A Kid Called Chatter
Chris Kelly, 326 pgs, University of Calgary Press, press.ucalgary.ca, $24.99
The western is a uniquely American genre, born of our southern neighbour’s relationship to westward expansion and all the cultural baggage that goes with it. Canadian westerns must contend with this unspoken priority while struggling to carve out a frontier space all their own.
Chris Kelly’s A Kid Called Chatter does just that, working with a liminal contact zone not between east and west, settlers and First Nations (who are conspicuously absent in Kelly’s world), but between the rough-and-tumble settlement town of Farrow and the band of kids who live in the woods bordering it. Chatter, an orphan gifted with the ability to sense and comfort dying animals with his hands, moves between these spaces, taking up alternately with Lou, a charismatic conman who sees Chatter as something like a son even while profiting from his gift through a series of revival-style tent healings and ill-fated scams, and Azalea and her band of rebel orphans fighting another orphan gang for safety and space in the forest.
The name is ironic, as Chatter talks little and thinks even less. The reader is left to fill in the gaps and make sense of the value of Chatter’s gift in this heavily symbolic world where everything is an allegory of vengeance or forgiveness, faith or its absence. The book is weighted with self-consciously poetic prose creaking with the effort of its own execution (“He imagined the distance from his wrist to a human heart, and used that as his measure”), but that muscular prose falls short of the heavy lifting necessary to build living, breathing characters to fill its pages.
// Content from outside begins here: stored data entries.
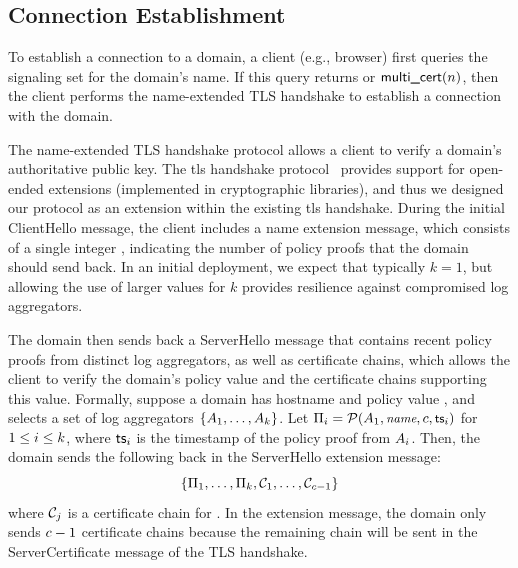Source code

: \subsection{Connection Establishment}
\label{sec:design:handshake}

To establish a connection to a domain, a client (e.g., browser) first queries the 
signaling set for the domain's name.
If this query returns
\onecert or $\textsf{multi\_cert}(n)$, then the client performs the \ac{name}-extended
TLS handshake to establish a connection with the domain.

The \ac{name}-extended TLS handshake protocol allows a client to verify a domain's
authoritative public key. The \ac{tls} handshake protocol~\cite{rfc5246}
provides support for open-ended extensions (implemented in cryptographic
libraries), and thus we designed our protocol as an extension within the
existing \ac{tls} handshake. During the initial ClientHello message, the client
includes a \ac{name} extension message, which consists of a single integer
\numlas, indicating the number of policy proofs that the domain should send back.
In an initial deployment, we expect that typically $k=1$,
but allowing the use of larger values for $k$ provides resilience
against compromised log aggregators.

The domain then sends back a ServerHello message that contains \numlas recent
policy proofs from \numlas distinct log aggregators, as well as \numlas
certificate chains, which allows the client to verify the domain's policy value
and the certificate chains supporting this value. Formally, suppose a domain has
hostname \hostname and policy value \policy, and selects a set of log
aggregators $\{A_1, \ldots, A_k\}$. Let $\Pi_i =
\mathcal{P}(A_1, \small{\emph{name}}, c, \textsf{ts}_i)$ for $1 \le i \le
k$, where $\textsf{ts}_i$ is the timestamp of the policy proof from
$A_i$. Then, the domain sends the following back in the ServerHello
extension message:
\begin{equation}
  \{\Pi_1, \ldots, \Pi_k, \mathcal{C}_1,
  \ldots, \mathcal{C}_{c - 1}\}
\end{equation}
where $\mathcal{C}_j$ is a certificate chain for \hostname. In the extension
message, the domain only sends $c - 1$ certificate chains because the
remaining chain will be sent in the ServerCertificate message of the TLS
handshake.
Westerns are populated with larger-than-life characters, but children are notoriously difficult to write convincingly. Kelly’s Chatter and his orphan companions are adult minds in small bodies, making grave enigmatic statements while stone-facedly witnessing the world’s cruelty and violence with wisdom beyond their years. They lack that uncanny kid-sense that shines through in say, Stephen King’s work, leaving the reader cold with the effort of caring for them. Everything in the novel feels somehow rehearsed or second-hand, like a kid trying on his big brother’s shoes. But maybe that’s what it’s like writing a Canadian western, trying to make yourself at home in a genre too big and worn out to house these small eccentric dreams birthed north of the border, where nothing fits quite right.